● WORK REQUIRED
For this exercise, return the line containing "我们可以看到，在将任何文本翻译成英语时，GPT-3 模型几乎比 SOTA 模型更好。" and every line after it through the end of the records below, without alteration.

• • •

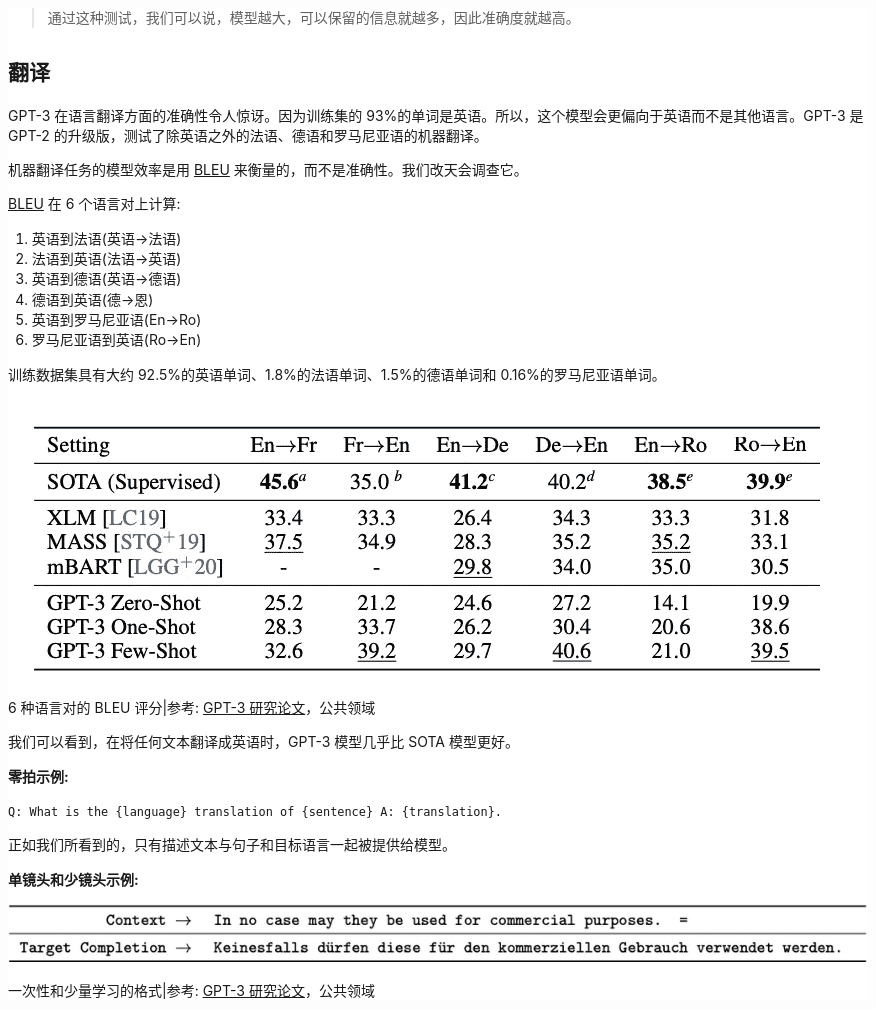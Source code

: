 > 通过这种测试，我们可以说，模型越大，可以保留的信息就越多，因此准确度就越高。

## 翻译

GPT-3 在语言翻译方面的准确性令人惊讶。因为训练集的 93%的单词是英语。所以，这个模型会更偏向于英语而不是其他语言。GPT-3 是 GPT-2 的升级版，测试了除英语之外的法语、德语和罗马尼亚语的机器翻译。

机器翻译任务的模型效率是用 [BLEU](https://en.wikipedia.org/wiki/BLEU) 来衡量的，而不是准确性。我们改天会调查它。

[BLEU](https://www.aclweb.org/anthology/P02-1040.pdf) 在 6 个语言对上计算:

1.  英语到法语(英语→法语)
2.  法语到英语(法语→英语)
3.  英语到德语(英语→德语)
4.  德语到英语(德→恩)
5.  英语到罗马尼亚语(En→Ro)
6.  罗马尼亚语到英语(Ro→En)

训练数据集具有大约 92.5%的英语单词、1.8%的法语单词、1.5%的德语单词和 0.16%的罗马尼亚语单词。

![](img/4c896b7a786a3d5b2cf94e98340058f4.png)

6 种语言对的 BLEU 评分|参考: [GPT-3 研究论文](https://arxiv.org/pdf/2005.14165.pdf)，公共领域

我们可以看到，在将任何文本翻译成英语时，GPT-3 模型几乎比 SOTA 模型更好。

**零拍示例:**

```
Q: What is the {language} translation of {sentence} A: {translation}.
```

正如我们所看到的，只有描述文本与句子和目标语言一起被提供给模型。

**单镜头和少镜头示例:**

![](img/542817bbcf2eeb92e9da76d8e33d4ecf.png)

一次性和少量学习的格式|参考: [GPT-3 研究论文](https://arxiv.org/pdf/2005.14165.pdf)，公共领域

• • •

● TASK RESPONSE
我们可以看到，在将任何文本翻译成英语时，GPT-3 模型几乎比 SOTA 模型更好。

**零拍示例:**

```
Q: What is the {language} translation of {sentence} A: {translation}.
```

正如我们所看到的，只有描述文本与句子和目标语言一起被提供给模型。

**单镜头和少镜头示例:**

![](img/542817bbcf2eeb92e9da76d8e33d4ecf.png)

一次性和少量学习的格式|参考: [GPT-3 研究论文](https://arxiv.org/pdf/2005.14165.pdf)，公共领域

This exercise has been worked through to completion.